Dataset items
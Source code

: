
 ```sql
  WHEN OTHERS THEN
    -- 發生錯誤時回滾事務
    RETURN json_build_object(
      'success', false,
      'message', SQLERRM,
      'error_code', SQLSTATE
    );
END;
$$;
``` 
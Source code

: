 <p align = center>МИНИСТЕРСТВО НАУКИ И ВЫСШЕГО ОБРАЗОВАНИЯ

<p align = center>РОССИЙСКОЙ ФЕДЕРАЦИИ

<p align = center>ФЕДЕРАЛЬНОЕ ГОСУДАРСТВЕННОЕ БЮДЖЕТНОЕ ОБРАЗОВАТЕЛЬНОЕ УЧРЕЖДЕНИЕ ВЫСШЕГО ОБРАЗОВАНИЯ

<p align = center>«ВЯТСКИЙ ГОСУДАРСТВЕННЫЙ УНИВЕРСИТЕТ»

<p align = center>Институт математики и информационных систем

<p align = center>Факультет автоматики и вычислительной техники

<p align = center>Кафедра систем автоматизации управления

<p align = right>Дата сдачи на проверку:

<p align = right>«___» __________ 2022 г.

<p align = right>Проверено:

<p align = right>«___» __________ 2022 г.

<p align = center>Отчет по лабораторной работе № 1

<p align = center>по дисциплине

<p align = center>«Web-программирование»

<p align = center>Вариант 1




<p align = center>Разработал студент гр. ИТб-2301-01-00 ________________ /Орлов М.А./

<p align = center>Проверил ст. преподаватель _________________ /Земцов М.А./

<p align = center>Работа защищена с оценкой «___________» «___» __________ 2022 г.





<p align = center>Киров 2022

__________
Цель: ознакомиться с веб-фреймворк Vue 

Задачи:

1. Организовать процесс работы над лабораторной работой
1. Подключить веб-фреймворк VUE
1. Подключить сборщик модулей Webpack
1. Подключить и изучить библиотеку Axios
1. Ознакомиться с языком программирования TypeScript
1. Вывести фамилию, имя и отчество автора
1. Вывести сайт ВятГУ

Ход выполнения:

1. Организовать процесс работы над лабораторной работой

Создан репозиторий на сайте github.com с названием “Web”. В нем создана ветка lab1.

* WHAT NEEDS TO BE DONE: Using the records above, set down exactly the lines from the one with "И ВЫСШЕГО ОБРАЗОВАНИЯ" through the one with "<p align = center>Институт", inclusive, and nothing more.

* RESPONSE FOR THIS EXERCISE:
: <p align = center>МИНИСТЕРСТВО НАУКИ И ВЫСШЕГО ОБРАЗОВАНИЯ

<p align = center>РОССИЙСКОЙ ФЕДЕРАЦИИ

<p align = center>ФЕДЕРАЛЬНОЕ ГОСУДАРСТВЕННОЕ БЮДЖЕТНОЕ ОБРАЗОВАТЕЛЬНОЕ УЧРЕЖДЕНИЕ ВЫСШЕГО ОБРАЗОВАНИЯ

<p align = center>«ВЯТСКИЙ ГОСУДАРСТВЕННЫЙ УНИВЕРСИТЕТ»

<p align = center>Институт математики и информационных систем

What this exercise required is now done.